Over the years archaeologists have pieced together how Iron Age Britain’s prepared their food by looking at the evidence that has been left behind including pots, pans and other food related tools.  Most of the cooked food would have been cooked on an open fire which would have been done either outside during the summer or inside a dwelling during the winter. Unlike today, much of the food would have been dictated by seasons, excluding the meat which would have been slaughtered when needed. However this isn’t to say that meat was an everyday commodity. Fresh Meat would have only been cooked on rare occasions, with small amounts being eaten every now again in the form of stews.  This was because stews kept longer and could be reheated gradually on a fire. Lamb, Pork and Cow were the animals of choice in the day, but it was not unusual to eat rabbit, deer, dog and even horse to survive.

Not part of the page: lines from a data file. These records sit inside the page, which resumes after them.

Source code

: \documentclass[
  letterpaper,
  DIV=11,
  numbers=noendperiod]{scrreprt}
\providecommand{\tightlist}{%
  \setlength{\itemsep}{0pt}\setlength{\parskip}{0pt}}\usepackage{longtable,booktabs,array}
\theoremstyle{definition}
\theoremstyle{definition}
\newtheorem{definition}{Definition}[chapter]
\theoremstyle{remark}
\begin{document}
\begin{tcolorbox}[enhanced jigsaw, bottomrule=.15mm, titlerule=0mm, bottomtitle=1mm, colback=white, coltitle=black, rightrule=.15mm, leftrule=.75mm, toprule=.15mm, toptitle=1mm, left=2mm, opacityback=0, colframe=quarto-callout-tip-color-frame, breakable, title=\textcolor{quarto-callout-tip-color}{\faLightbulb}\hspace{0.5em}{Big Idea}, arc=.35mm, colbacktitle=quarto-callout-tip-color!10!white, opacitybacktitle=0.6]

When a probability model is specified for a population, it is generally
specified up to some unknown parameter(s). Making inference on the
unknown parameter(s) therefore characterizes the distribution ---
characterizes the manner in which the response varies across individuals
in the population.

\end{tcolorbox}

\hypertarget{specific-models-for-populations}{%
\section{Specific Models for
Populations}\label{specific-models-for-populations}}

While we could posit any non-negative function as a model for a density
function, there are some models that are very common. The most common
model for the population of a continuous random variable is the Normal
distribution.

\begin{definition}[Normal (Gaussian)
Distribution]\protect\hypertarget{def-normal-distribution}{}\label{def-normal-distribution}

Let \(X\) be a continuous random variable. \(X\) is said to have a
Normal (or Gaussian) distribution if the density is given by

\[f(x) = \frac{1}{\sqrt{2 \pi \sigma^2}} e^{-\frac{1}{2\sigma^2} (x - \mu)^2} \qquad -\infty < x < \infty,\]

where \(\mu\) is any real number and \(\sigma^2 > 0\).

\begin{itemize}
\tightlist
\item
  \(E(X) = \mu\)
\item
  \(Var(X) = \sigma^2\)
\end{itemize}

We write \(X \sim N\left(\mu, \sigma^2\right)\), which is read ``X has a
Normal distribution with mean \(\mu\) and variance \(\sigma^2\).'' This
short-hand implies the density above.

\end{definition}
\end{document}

To form the basic natural food stuffs, wheat, barley and corn was purposefully grown and ground down using stone to make other food, such as bread (as previously mentioned). Vegetables also provided a clear everyday diet.  Beans, brassicas (such as broccoli, cabbage and possibly sprouts) and root vegetables also added to the healthy diet.  Pure self sufficiency took up most of the daily routine.  When it came to rearing livestock, it doesn’t stop at just providing food.  Milk was available at different points during the year, so its safe to assume that the milk was used to make cheese to store throughout the year.  Wool and the coats of the animals were also used for clothing and the bones could be dried and used for other tools such as pegs and maybe even weapons.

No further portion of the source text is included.